No, there's not others that have come in, I think a lot of people are, you know, probably going to follow up with questions around, you know, the, you know, here we go. Reviews, what percent of orders are leaving them for your brands and best practice to increase?

Nicole Reich 50:56

Yeah. If we can get 5% of orders 5% of customers. So labor review, that's typically when we use a software called feedbackwhiz. It's like 100 bucks a month, and it will send automated emails out after purchase. I know that's a little bit more reactive, right, because you have to get the people there convert and then send out an email to ask for review. But reviews are very, a big topic for Amazon. And you have to be very careful about what you can and can't do or can and can't stay in those emails. It's against Terms of Service, for example, to say, a leave a review. And we'll give you a free product right so proactively basically, all you can do at this point is use Amazon vine, to offer out free products within Amazon's community for reviews. And then a more reactive approach is sending out those emails post purchase to encourage leaving a review and giving them additional resources to help them try on the product wash the product, right. So those that's the software that we use. This used review building used to be a huge piece of, you know, our strategy, but because the terms of service have changed so much. And because there were so many bad players out there trying to fake reviews, there's a lot of requirements around what we can and can't say, which has been hot, harder to build those.

Aaron Conant 52:27

And there's some new players that have popped up, they're kind of focused on that playing in the you know, your influencer, your affiliate space as a whole. So if anybody wants a list of those, you know, those few just shoot me an email, Aaron Aaron@bwgconnect.com. Just say, Hey, let me know about reviews more than happy. We'll probably do a call on that in the next few months, because that is a huge thing that people are focused on right now.

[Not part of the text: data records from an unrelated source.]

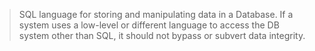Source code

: >SQL language for storing and manipulating data in a Database. If a system uses a low-level or different language to access the DB system other than SQL, it should not bypass or subvert data integrity.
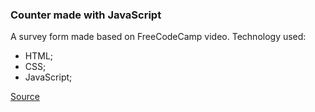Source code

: ### Counter made with JavaScript
A survey form made based on FreeCodeCamp video.
Technology used:
- HTML;
- CSS;
- JavaScript;


[Source](https://www.youtube.com/watch?v=3PHXvlpOkf4)

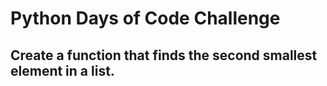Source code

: # Python Days of Code Challenge

## Create a function that finds the second smallest element in a list.
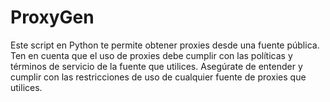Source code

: # ProxyGen
Este script en Python te permite obtener proxies desde una fuente pública. Ten en cuenta que el uso de proxies debe cumplir con las políticas y términos de servicio de la fuente que utilices. Asegúrate de entender y cumplir con las restricciones de uso de cualquier fuente de proxies que utilices.
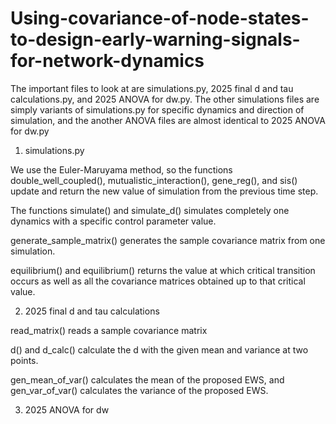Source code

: # Using-covariance-of-node-states-to-design-early-warning-signals-for-network-dynamics

The important files to look at are simulations.py, 2025 final d and tau calculations.py, and 2025 ANOVA for dw.py. The other simulations files are simply variants of simulations.py for specific dynamics and direction of simulation, and the another ANOVA files are almost identical to 2025 ANOVA for dw.py

1. simulations.py

We use the Euler-Maruyama method, so the functions double_well_coupled(), mutualistic_interaction(), gene_reg(), and sis() update and return the new value of simulation from the previous time step. 

The functions simulate() and simulate_d() simulates completely one dynamics with a specific control parameter value.

generate_sample_matrix() generates the sample covariance matrix from one simulation.

equilibrium() and equilibrium() returns the value at which critical transition occurs as well as all the covariance matrices obtained up to that critical value.

2. 2025 final d and tau calculations

read_matrix() reads a sample covariance matrix

d() and d_calc() calculate the d with the given mean and variance at two points.

gen_mean_of_var() calculates the mean of the proposed EWS, and gen_var_of_var() calculates the variance of the proposed EWS.






   
3. 2025 ANOVA for dw

 
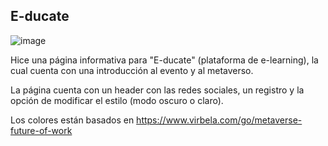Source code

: ## E-ducate

![image](https://github.com/LeandroCantero/primer-parcial/assets/42678932/62e7d584-c750-415f-9403-4913f8e7fc3d)


Hice una página informativa para "E-ducate" (plataforma de e-learning), la cual cuenta con una introducción al evento y al metaverso.

La página cuenta con un header con las redes sociales, un registro y la opción de modificar el estilo (modo oscuro o claro).

Los colores están basados en https://www.virbela.com/go/metaverse-future-of-work
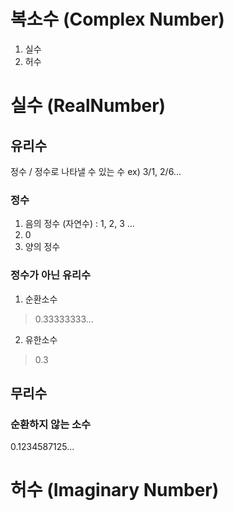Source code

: # 복소수 (Complex Number)
1. 실수
2. 허수

# 실수 (RealNumber)
## 유리수
정수 / 정수로 나타낼 수 있는 수 ex) 3/1, 2/6...
### 정수
1. 음의 정수 (자연수) : 1, 2, 3 ...
2. 0
3. 양의 정수

### 정수가 아닌 유리수
1. 순환소수
> 0.33333333...
2. 유한소수
> 0.3

## 무리수
### 순환하지 않는 소수
0.1234587125...

# 허수 (Imaginary Number)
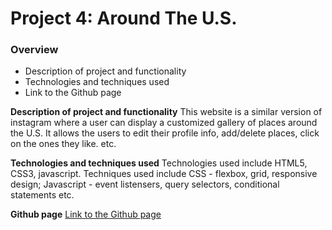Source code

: # Project 4: Around The U.S.

### Overview

- Description of project and functionality
- Technologies and techniques used
- Link to the Github page

**Description of project and functionality**
This website is a similar version of instagram where a user can display a customized gallery of places around the U.S. It allows the users to edit their profile info, add/delete places, click on the ones they like. etc. 

**Technologies and techniques used**
Technologies used include HTML5, CSS3, javascript. Techniques used include CSS - flexbox, grid, responsive design; Javascript - event listensers, query selectors, conditional statements etc.

**Github page**
[Link to the Github page](https://qiuhanzhou.github.io/web_project_4/index.html)
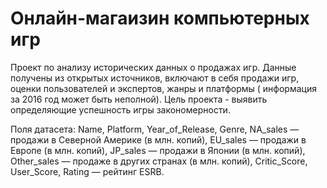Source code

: # Онлайн-магаизин компьютерных игр

Проект по анализу исторических данных о продажах игр. Данные получены из открытых источников, включают в себя продажи игр, оценки пользователей и экспертов, жанры и платформы ( информация за 2016 год может быть неполной). Цель проекта - выявить определяющие успешность игры закономерности.

Поля датасета: Name, Platform, Year_of_Release, Genre, NA_sales — продажи в Северной Америке (в млн. копий), EU_sales — продажи в Европе  (в млн. копий), JP_sales — продажи в Японии (в млн. копий),
Other_sales — продаже в других странах (в млн. копий), Critic_Score, User_Score, Rating — рейтинг ESRB.


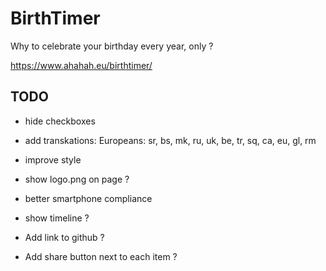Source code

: # BirthTimer

Why to celebrate your birthday every year, only ?

https://www.ahahah.eu/birthtimer/

## TODO

- hide checkboxes
- add transkations: Europeans: sr, bs, mk, ru, uk, be, tr, sq, ca, eu, gl, rm

- improve style
- show logo.png on page ?
- better smartphone compliance
- show timeline ?
- Add link to github ?
- Add share button next to each item ?


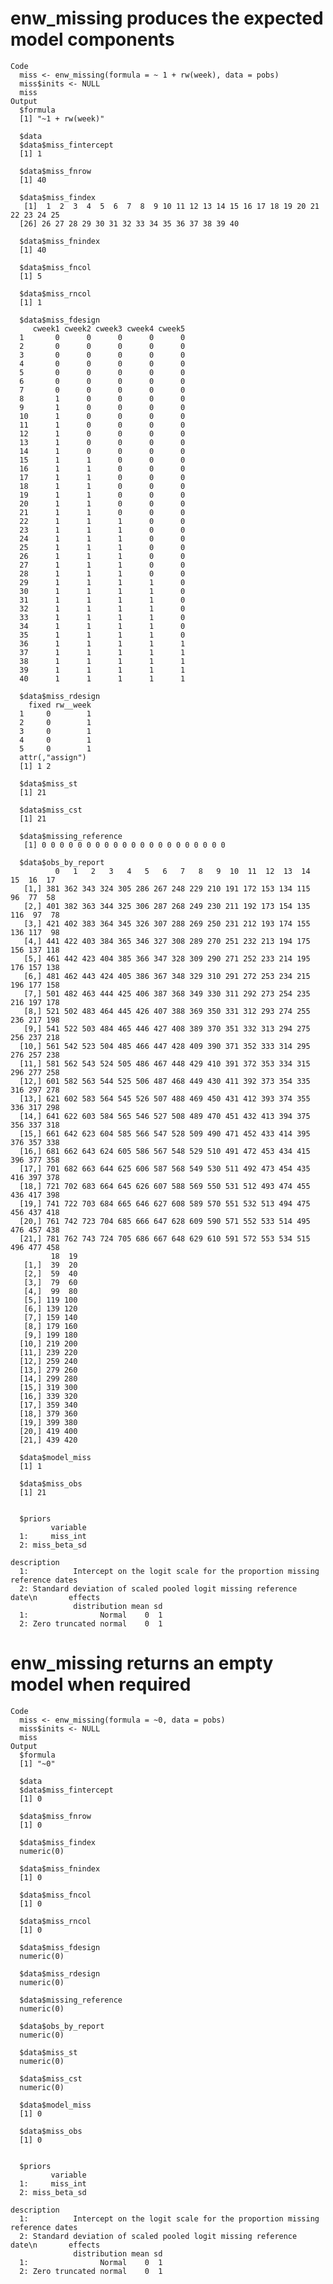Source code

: # enw_missing produces the expected model components

    Code
      miss <- enw_missing(formula = ~ 1 + rw(week), data = pobs)
      miss$inits <- NULL
      miss
    Output
      $formula
      [1] "~1 + rw(week)"
      
      $data
      $data$miss_fintercept
      [1] 1
      
      $data$miss_fnrow
      [1] 40
      
      $data$miss_findex
       [1]  1  2  3  4  5  6  7  8  9 10 11 12 13 14 15 16 17 18 19 20 21 22 23 24 25
      [26] 26 27 28 29 30 31 32 33 34 35 36 37 38 39 40
      
      $data$miss_fnindex
      [1] 40
      
      $data$miss_fncol
      [1] 5
      
      $data$miss_rncol
      [1] 1
      
      $data$miss_fdesign
         cweek1 cweek2 cweek3 cweek4 cweek5
      1       0      0      0      0      0
      2       0      0      0      0      0
      3       0      0      0      0      0
      4       0      0      0      0      0
      5       0      0      0      0      0
      6       0      0      0      0      0
      7       0      0      0      0      0
      8       1      0      0      0      0
      9       1      0      0      0      0
      10      1      0      0      0      0
      11      1      0      0      0      0
      12      1      0      0      0      0
      13      1      0      0      0      0
      14      1      0      0      0      0
      15      1      1      0      0      0
      16      1      1      0      0      0
      17      1      1      0      0      0
      18      1      1      0      0      0
      19      1      1      0      0      0
      20      1      1      0      0      0
      21      1      1      0      0      0
      22      1      1      1      0      0
      23      1      1      1      0      0
      24      1      1      1      0      0
      25      1      1      1      0      0
      26      1      1      1      0      0
      27      1      1      1      0      0
      28      1      1      1      0      0
      29      1      1      1      1      0
      30      1      1      1      1      0
      31      1      1      1      1      0
      32      1      1      1      1      0
      33      1      1      1      1      0
      34      1      1      1      1      0
      35      1      1      1      1      0
      36      1      1      1      1      1
      37      1      1      1      1      1
      38      1      1      1      1      1
      39      1      1      1      1      1
      40      1      1      1      1      1
      
      $data$miss_rdesign
        fixed rw__week
      1     0        1
      2     0        1
      3     0        1
      4     0        1
      5     0        1
      attr(,"assign")
      [1] 1 2
      
      $data$miss_st
      [1] 21
      
      $data$miss_cst
      [1] 21
      
      $data$missing_reference
       [1] 0 0 0 0 0 0 0 0 0 0 0 0 0 0 0 0 0 0 0 0 0
      
      $data$obs_by_report
              0   1   2   3   4   5   6   7   8   9  10  11  12  13  14  15  16  17
       [1,] 381 362 343 324 305 286 267 248 229 210 191 172 153 134 115  96  77  58
       [2,] 401 382 363 344 325 306 287 268 249 230 211 192 173 154 135 116  97  78
       [3,] 421 402 383 364 345 326 307 288 269 250 231 212 193 174 155 136 117  98
       [4,] 441 422 403 384 365 346 327 308 289 270 251 232 213 194 175 156 137 118
       [5,] 461 442 423 404 385 366 347 328 309 290 271 252 233 214 195 176 157 138
       [6,] 481 462 443 424 405 386 367 348 329 310 291 272 253 234 215 196 177 158
       [7,] 501 482 463 444 425 406 387 368 349 330 311 292 273 254 235 216 197 178
       [8,] 521 502 483 464 445 426 407 388 369 350 331 312 293 274 255 236 217 198
       [9,] 541 522 503 484 465 446 427 408 389 370 351 332 313 294 275 256 237 218
      [10,] 561 542 523 504 485 466 447 428 409 390 371 352 333 314 295 276 257 238
      [11,] 581 562 543 524 505 486 467 448 429 410 391 372 353 334 315 296 277 258
      [12,] 601 582 563 544 525 506 487 468 449 430 411 392 373 354 335 316 297 278
      [13,] 621 602 583 564 545 526 507 488 469 450 431 412 393 374 355 336 317 298
      [14,] 641 622 603 584 565 546 527 508 489 470 451 432 413 394 375 356 337 318
      [15,] 661 642 623 604 585 566 547 528 509 490 471 452 433 414 395 376 357 338
      [16,] 681 662 643 624 605 586 567 548 529 510 491 472 453 434 415 396 377 358
      [17,] 701 682 663 644 625 606 587 568 549 530 511 492 473 454 435 416 397 378
      [18,] 721 702 683 664 645 626 607 588 569 550 531 512 493 474 455 436 417 398
      [19,] 741 722 703 684 665 646 627 608 589 570 551 532 513 494 475 456 437 418
      [20,] 761 742 723 704 685 666 647 628 609 590 571 552 533 514 495 476 457 438
      [21,] 781 762 743 724 705 686 667 648 629 610 591 572 553 534 515 496 477 458
             18  19
       [1,]  39  20
       [2,]  59  40
       [3,]  79  60
       [4,]  99  80
       [5,] 119 100
       [6,] 139 120
       [7,] 159 140
       [8,] 179 160
       [9,] 199 180
      [10,] 219 200
      [11,] 239 220
      [12,] 259 240
      [13,] 279 260
      [14,] 299 280
      [15,] 319 300
      [16,] 339 320
      [17,] 359 340
      [18,] 379 360
      [19,] 399 380
      [20,] 419 400
      [21,] 439 420
      
      $data$model_miss
      [1] 1
      
      $data$miss_obs
      [1] 21
      
      
      $priors
             variable
      1:     miss_int
      2: miss_beta_sd
                                                                              description
      1:          Intercept on the logit scale for the proportion missing reference dates
      2: Standard deviation of scaled pooled logit missing reference date\n       effects
                  distribution mean sd
      1:                Normal    0  1
      2: Zero truncated normal    0  1
      

# enw_missing returns an empty model when required

    Code
      miss <- enw_missing(formula = ~0, data = pobs)
      miss$inits <- NULL
      miss
    Output
      $formula
      [1] "~0"
      
      $data
      $data$miss_fintercept
      [1] 0
      
      $data$miss_fnrow
      [1] 0
      
      $data$miss_findex
      numeric(0)
      
      $data$miss_fnindex
      [1] 0
      
      $data$miss_fncol
      [1] 0
      
      $data$miss_rncol
      [1] 0
      
      $data$miss_fdesign
      numeric(0)
      
      $data$miss_rdesign
      numeric(0)
      
      $data$missing_reference
      numeric(0)
      
      $data$obs_by_report
      numeric(0)
      
      $data$miss_st
      numeric(0)
      
      $data$miss_cst
      numeric(0)
      
      $data$model_miss
      [1] 0
      
      $data$miss_obs
      [1] 0
      
      
      $priors
             variable
      1:     miss_int
      2: miss_beta_sd
                                                                              description
      1:          Intercept on the logit scale for the proportion missing reference dates
      2: Standard deviation of scaled pooled logit missing reference date\n       effects
                  distribution mean sd
      1:                Normal    0  1
      2: Zero truncated normal    0  1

Because like Nicole, like you're saying, there's been so many changes, and Vine is expensive, and everything else. I mean, we're getting right here to time. You know, I'm dropping in here, because people asked about recording. And this is our our media feed. So almost all the events that we do we drop into here. So if you roll through there, you can see any of the past events that we've done, just request a recording, we don't just post them live everywhere. We do too many events to do that. But just a simple email a, there's a connection tab in there to request it and more than happy to get you a fully edited version once it comes out. Also another note, there's a podcast that we kicked off a few months ago. That's kind of blowing up right now we're taking all the topics that we cover here, and we're dumping them into 30 minute segments. So you can on a weekly basis, just tune into the top things that are coming up. So encourage everybody take a look at the the podcast there. As for those we're not planning anything on those either out more than two months or so, just because we want to stay as relevant as possible. So those are near real time. You know, Nicole, more than happy to connect you with anybody after the call today. I'd encourage everybody you see how complicated this space to call the team over there are phenomenal. It's worth the follow up conversation. The cool kind of key takeaways in a summary here as we wrap

Nicole Reich 54:15

Yep. So first thing, develop a content optimization schedule by month right. Merge similar products to increase reviews and ranking update post stores and creative add assets frequently. It's not a set it and forget it approach. explore alternative shipping methods for outlying skews, pick up in store, right FBM dropship local selling please let me know I'd be happy to talk you through that new program. I think that's going to be a big piece of our strategy for this q3 q4. Create ad groups by product and keyword not just looping all of all of your products into one ad group that's not very effective. And then leverage technology which I didn't get to just For sake of time, but in the follow up slides here, I'm gonna flip back to it's just a quick checklist. If you're trying to do this all on your own, it's a lot of work, right? It takes the planning and it also takes software to scale. So regardless of the actual software tool that you have, I just provided a list of the things to think about, and how to help you scale and plan. So that was that I know I got a little worried there. I apologize for trying to go super quick. I really thought I was going to lose power, but I'm glad I didn't. And if there is anything I might have gone over too quickly. Or if you have any questions like Aaron said, I would love to connect with you guys afterwards, on any of the fulfillment piece, any of the similar web data. Again, super passionate about this category. We we have a tonne of experience here. And I always love learning from all of you. So thank you for for joining. And Aaron. I'll pass it back to you.

Aaron Conant 55:52

Yeah, thanks so much, Nicole. You're awesome. Thanks for being such a great friend and partner supporter, the network and all the brands that are in it. And just being open to share and answer as many questions as we can. I see some people are Jeff to jump in Matt. We don't have anything in Cincinnati, Ohio yet, but we've added a bunch of tier two cities on as well outside of the Boston New York, LA and Seattle and Dallas. We've hit Austin, Miami, Park City, Denver. So I'm sure that will be coming up soon. Thanks again to everybody who dialed in, look for a follow up email from us. I'd love to have a conversation with you pick your brain and what the biggest trends are that you're seeing more than happy to now share across the board. If you ever need help or recommendations on any service provider. That is Amazon to direct consumer to international expansion. Never hesitate to reach out. Always love having those conversations and more than happy to connect you with people across the board. You don't have to do a Google search anymore. Tune in the podcast. We'll have Nicole on for sure coming Nicole I should throw that at you. With that we're gonna wrap up everybody. Take care stay safe and look forward to having you at a future event. Thanks again. Alrighty, everybody already bye.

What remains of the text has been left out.